In 2010, Kumble could not replicate the results of 2009 but led RCB to the semi-finals where they lost to Mumbai Indians. He ended the tournament as the fourth highest wicket-taker with 17 wickets.
#2 Ravichandran Ashwin - 6.55 rpo
One of the talismanic figures in the Indian cricket team, Ashwin owes his recognition to the IPL as it was during the 2010 edition that he came into prominence. Ashwin picked up 13 wickets at an economy rate of 6.1 as Chennai Super Kings won the tournament. Ever since then, Ashwin has established himself as one of the finest spinners to have played in the IPL.
The Tamil Nadu player made even more significant contributions towards CSK’s victorious campaign in 2011 as he was their highest wicket-taker with 20 wickets including a brilliant spell of 3/16 in the final against Royal Challengers Bangalore.
Ashwin continued to be a vital part of CSK from 2012-2015 during which they reached the final thrice. Last year, the Indian off-spinner did not have the best of seasons with new franchise Rising Pune Supergiants as he picked up only 10 wickets at an economy rate of 7.25 thus making it the first time that Ashwin’s economy rate at the end of the season crossed 7.
As of now, Ashwin is the second most economical bowler in IPL history at 6.55, picking up 100 wickets. Looking at his recent form, he will definitely be one of the key players for the Supergiants this season.
#1 Sunil Narine - 6.35 rpo
The West Indies spinner first came into prominence at the 2011 Champions League Twenty20 where he took the tournament’s best figures of 3/8 against Chennai Super Kings while playing for Trinidad & Tobago.

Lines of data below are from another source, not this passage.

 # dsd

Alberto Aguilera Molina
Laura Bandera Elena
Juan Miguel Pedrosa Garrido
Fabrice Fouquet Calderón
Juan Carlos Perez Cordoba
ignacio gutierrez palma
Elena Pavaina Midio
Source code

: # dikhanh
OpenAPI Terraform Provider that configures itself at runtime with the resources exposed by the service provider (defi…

A few months later, he was bought by Kolkata Knight Riders and made a significant impact immediately as he produced one brilliant spell after another throughout the 2012 IPL.
Kolkata Knight Riders were eventually crowned champions of the tournament and Narine was adjudged Player of the Tournament thus making it the first time that a bowler was given that award at the IPL. Narine ended the tournament with 24 wickets which was the second-highest number of wickets for the tournament, and he did so at an impressive economy rate of 5.47.
The West Indian soon became KKR’s prized possession for the next two years and helped them to a second IPL title in 2014 where he once again was the second highest wicket-taker of the competition with 21 wickets at an economy rate of 6.35.
Narine wasn’t in the best of form in IPL 2015 and IPL 2016 but he has still managed to keep himself as the most economical bowler in IPL history with an economy rate of 6.17 and picked up 85 wickets.